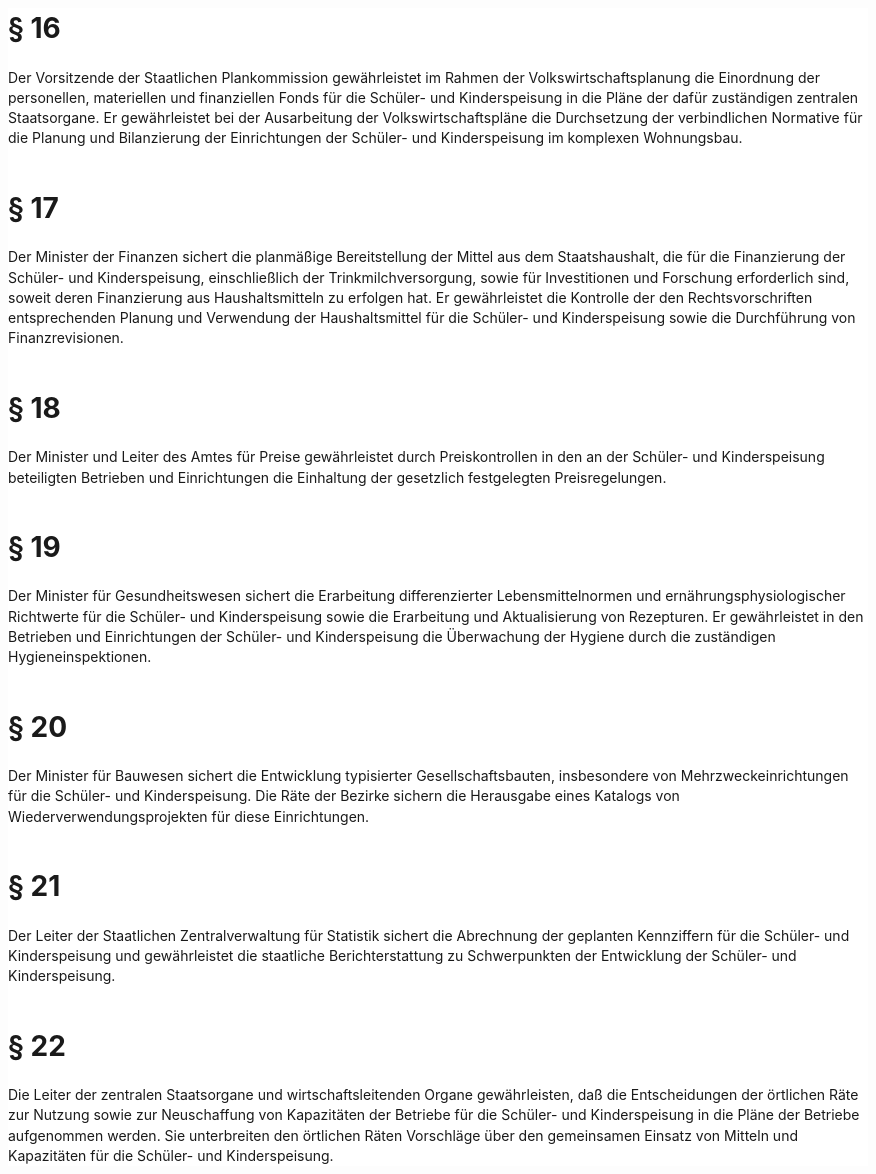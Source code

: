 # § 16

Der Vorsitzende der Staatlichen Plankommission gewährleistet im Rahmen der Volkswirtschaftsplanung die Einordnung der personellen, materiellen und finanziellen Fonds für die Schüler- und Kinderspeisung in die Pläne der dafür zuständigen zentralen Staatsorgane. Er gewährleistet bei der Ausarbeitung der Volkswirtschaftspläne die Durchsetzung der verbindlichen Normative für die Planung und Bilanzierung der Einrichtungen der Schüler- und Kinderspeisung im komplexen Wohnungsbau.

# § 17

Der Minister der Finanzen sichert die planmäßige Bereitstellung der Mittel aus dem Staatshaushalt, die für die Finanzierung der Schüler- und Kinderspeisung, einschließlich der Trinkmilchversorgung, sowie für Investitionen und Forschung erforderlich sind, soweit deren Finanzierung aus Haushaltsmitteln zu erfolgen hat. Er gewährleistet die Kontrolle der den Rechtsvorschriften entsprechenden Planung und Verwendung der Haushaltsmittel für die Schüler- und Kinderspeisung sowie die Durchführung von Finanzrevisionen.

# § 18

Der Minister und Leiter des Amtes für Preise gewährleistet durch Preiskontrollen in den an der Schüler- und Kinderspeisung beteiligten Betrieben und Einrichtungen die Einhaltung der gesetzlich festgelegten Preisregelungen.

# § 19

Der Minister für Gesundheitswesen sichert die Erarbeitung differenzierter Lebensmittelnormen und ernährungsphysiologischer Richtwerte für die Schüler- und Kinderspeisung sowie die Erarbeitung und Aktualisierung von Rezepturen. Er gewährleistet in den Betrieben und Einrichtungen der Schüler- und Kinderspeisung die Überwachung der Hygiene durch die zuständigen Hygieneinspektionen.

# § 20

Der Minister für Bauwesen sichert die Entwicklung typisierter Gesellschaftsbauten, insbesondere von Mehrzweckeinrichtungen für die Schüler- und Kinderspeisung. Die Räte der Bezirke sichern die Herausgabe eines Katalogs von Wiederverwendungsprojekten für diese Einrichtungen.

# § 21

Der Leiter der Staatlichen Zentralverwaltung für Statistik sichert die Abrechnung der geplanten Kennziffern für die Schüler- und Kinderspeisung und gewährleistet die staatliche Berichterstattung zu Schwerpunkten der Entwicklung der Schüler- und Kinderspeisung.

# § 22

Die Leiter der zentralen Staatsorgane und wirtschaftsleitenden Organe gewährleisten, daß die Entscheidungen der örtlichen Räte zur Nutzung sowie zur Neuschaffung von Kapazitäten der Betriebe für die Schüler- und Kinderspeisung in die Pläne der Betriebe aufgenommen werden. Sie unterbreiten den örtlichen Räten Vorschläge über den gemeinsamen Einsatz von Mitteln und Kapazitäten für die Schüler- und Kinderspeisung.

* * *

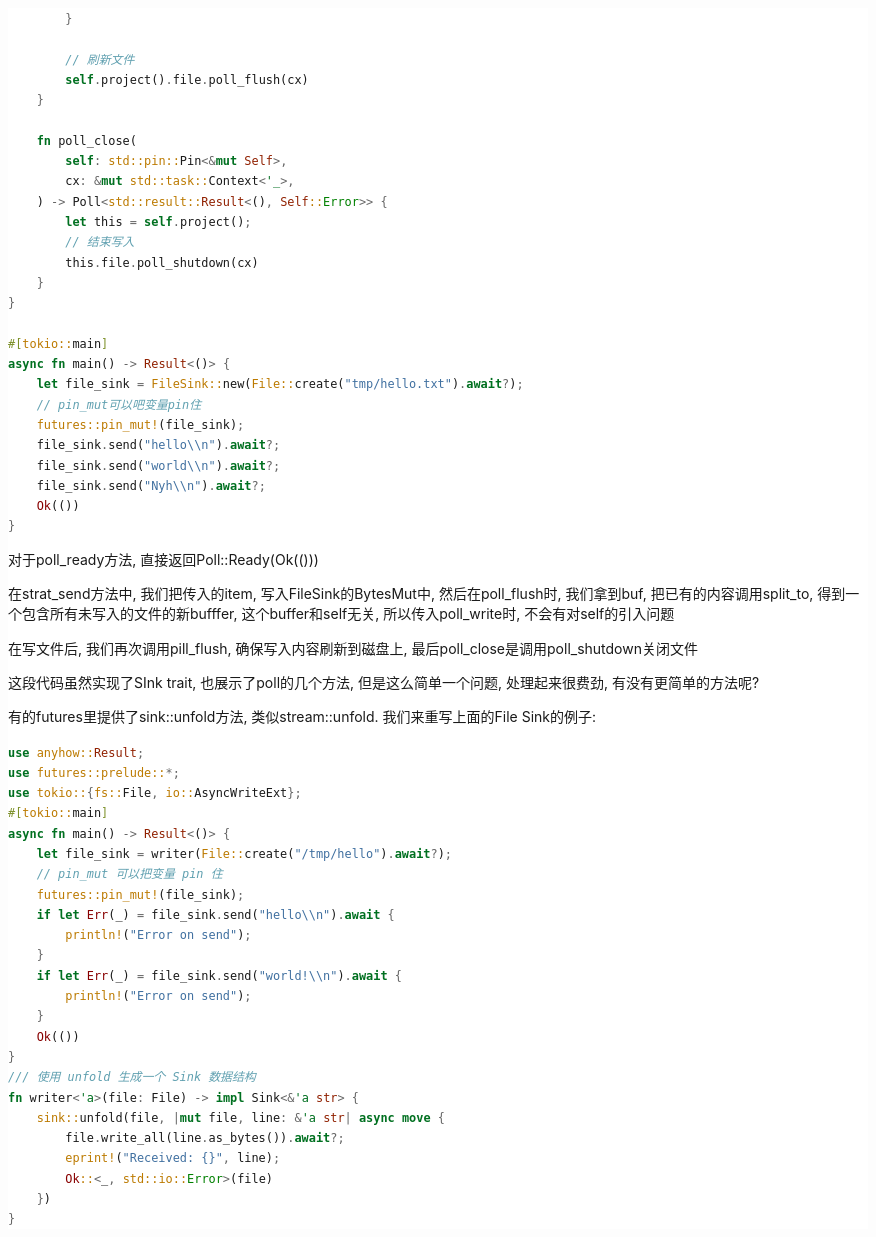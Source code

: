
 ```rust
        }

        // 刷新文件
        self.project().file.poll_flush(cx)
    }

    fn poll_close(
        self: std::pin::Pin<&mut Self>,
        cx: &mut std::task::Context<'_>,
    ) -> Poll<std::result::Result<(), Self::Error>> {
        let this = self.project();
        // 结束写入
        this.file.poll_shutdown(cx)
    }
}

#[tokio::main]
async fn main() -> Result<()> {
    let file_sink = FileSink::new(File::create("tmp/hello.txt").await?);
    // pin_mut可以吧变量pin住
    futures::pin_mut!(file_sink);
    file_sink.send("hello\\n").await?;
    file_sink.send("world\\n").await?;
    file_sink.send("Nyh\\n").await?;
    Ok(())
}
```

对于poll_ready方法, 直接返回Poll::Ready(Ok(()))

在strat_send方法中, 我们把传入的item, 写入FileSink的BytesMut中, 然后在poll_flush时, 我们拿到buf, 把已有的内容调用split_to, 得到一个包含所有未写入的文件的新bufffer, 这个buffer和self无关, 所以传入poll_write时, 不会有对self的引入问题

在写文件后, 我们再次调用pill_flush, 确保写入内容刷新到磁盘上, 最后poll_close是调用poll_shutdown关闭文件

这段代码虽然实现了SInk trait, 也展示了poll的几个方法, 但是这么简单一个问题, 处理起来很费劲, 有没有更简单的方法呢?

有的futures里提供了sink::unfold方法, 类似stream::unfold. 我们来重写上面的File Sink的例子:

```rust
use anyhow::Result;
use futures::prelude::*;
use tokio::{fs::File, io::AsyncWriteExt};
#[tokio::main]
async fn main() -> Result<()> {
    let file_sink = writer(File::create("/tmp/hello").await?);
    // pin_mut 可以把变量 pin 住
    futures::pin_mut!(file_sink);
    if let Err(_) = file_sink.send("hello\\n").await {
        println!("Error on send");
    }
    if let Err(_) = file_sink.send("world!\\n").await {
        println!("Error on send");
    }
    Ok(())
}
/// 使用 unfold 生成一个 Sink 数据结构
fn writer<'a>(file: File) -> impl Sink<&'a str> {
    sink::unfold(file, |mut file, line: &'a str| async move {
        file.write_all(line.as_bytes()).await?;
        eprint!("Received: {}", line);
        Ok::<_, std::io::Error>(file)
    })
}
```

■ WHAT IS REQUIRED ■
Find the number of lines in the records that include the word "hello". Write only that number.

■ OUTPUT OF THE TASK ■
4